Lenovo and BlackBerry have reportedly signed a non-disclosure agreement (NDA) that lets the Chinese concern send in the accountants in order to gain an understanding of whether the beleaguered phone-maker is worthy of an acquisition. The Wall Street Journal reports (paywalled) that the NDA covers all aspects of BlackBerry's …
A Perfectly Sensible Accommodation? MOU with NSL NDA DNA
Then there's the mobile messaging business BlackBerry CEO Thorsten Heins has said is BlackBerry's fallback position, although whether the world is ready to have its supposedly secure messages tended by a Chinese concern is another matter.

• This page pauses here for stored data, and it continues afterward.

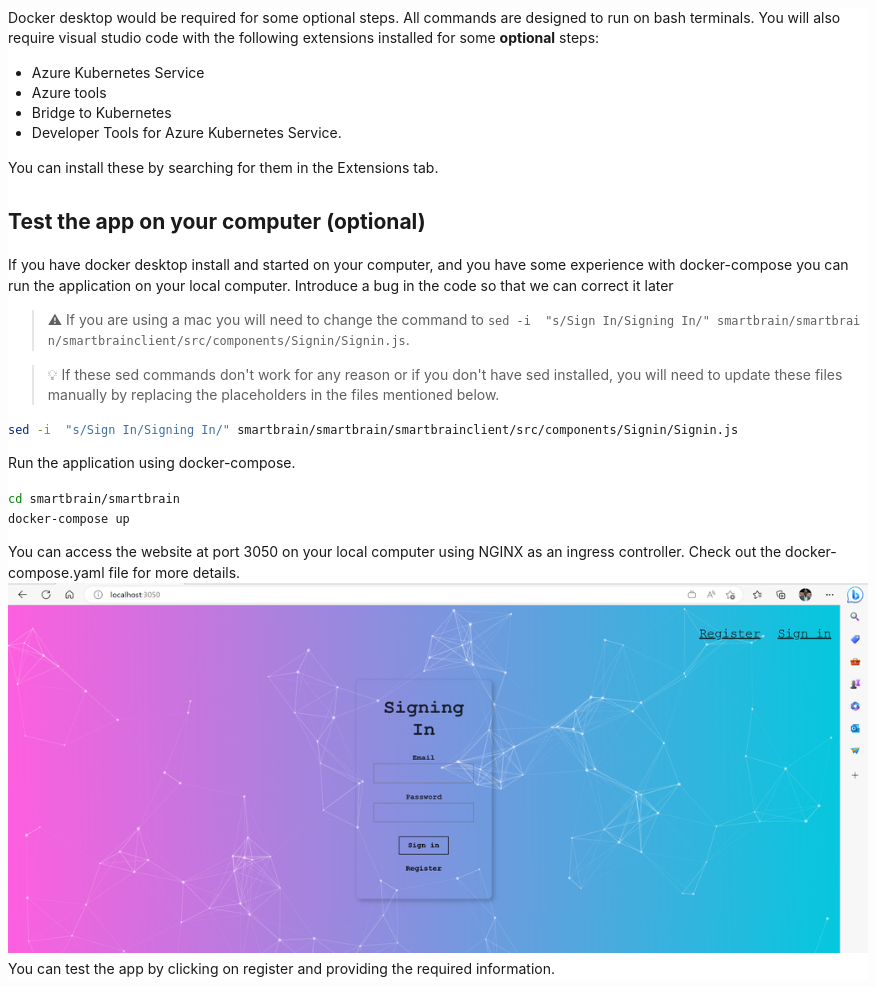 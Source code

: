Docker desktop would be required for some optional steps. All commands are designed to run on bash terminals.
You will also require visual studio code with the following extensions installed for some **optional** steps: 
* Azure Kubernetes Service
* Azure tools
* Bridge to Kubernetes
* Developer Tools for Azure Kubernetes Service. 

You can install these by searching for them in the Extensions tab.

## Test the app on your computer (optional)
If you have docker desktop install and started on your computer, and you have some experience with docker-compose you can run the application on your local computer. 
Introduce a bug in the code so that we can correct it later
> :warning: If you are using a mac you will need to change the command to `sed -i  "s/Sign In/Signing In/" smartbrain/smartbrain/smartbrainclient/src/components/Signin/Signin.js`. 

> :bulb: If these sed commands don't work for any reason or if you don't have sed installed, you will need to update these files manually by replacing the placeholders in the files mentioned below.
```bash
sed -i  "s/Sign In/Signing In/" smartbrain/smartbrain/smartbrainclient/src/components/Signin/Signin.js
```
Run the application using docker-compose.
```bash
cd smartbrain/smartbrain
docker-compose up
```
You can access the website at port 3050 on your local computer using NGINX as an ingress controller. Check out the docker-compose.yaml file for more details.
![App running on local computer](./media/running-local.png)
You can test the app by clicking on register and providing the required information.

:-) Poe's Law invoke:-) ..... Given what the media has shared with us recently, one wonders why, if Chinese intellectual dynamism and entrepreneurial flair are such a coveted concern, the likes of a NSA/GCHQ don't step right into the fray with QE flash cash and buy with a
tame patsy/novel proxy, slush funded.
Although that foibled field is not without its own particular and peculiar inherent risk and possible fallouts necessitating retrograde steps into a fallback positions ...... http://genevalunch.com/2013/10/17/banque-frey-closes-shop/
"Then there's the mobile messaging business BlackBerry CEO Thorsten Heins has said is BlackBerry's fallback position, although whether the world is ready to have its supposedly secure messages tended by a Chinese concern is another matter."
Lenovo buying BlackBerry risks them encountering the same sort of problems as Huawei. And for those users who really want BlackBerry secure messaging (Governments, banks) they might suddenly find that they can't use it anymore. What price does one pay then?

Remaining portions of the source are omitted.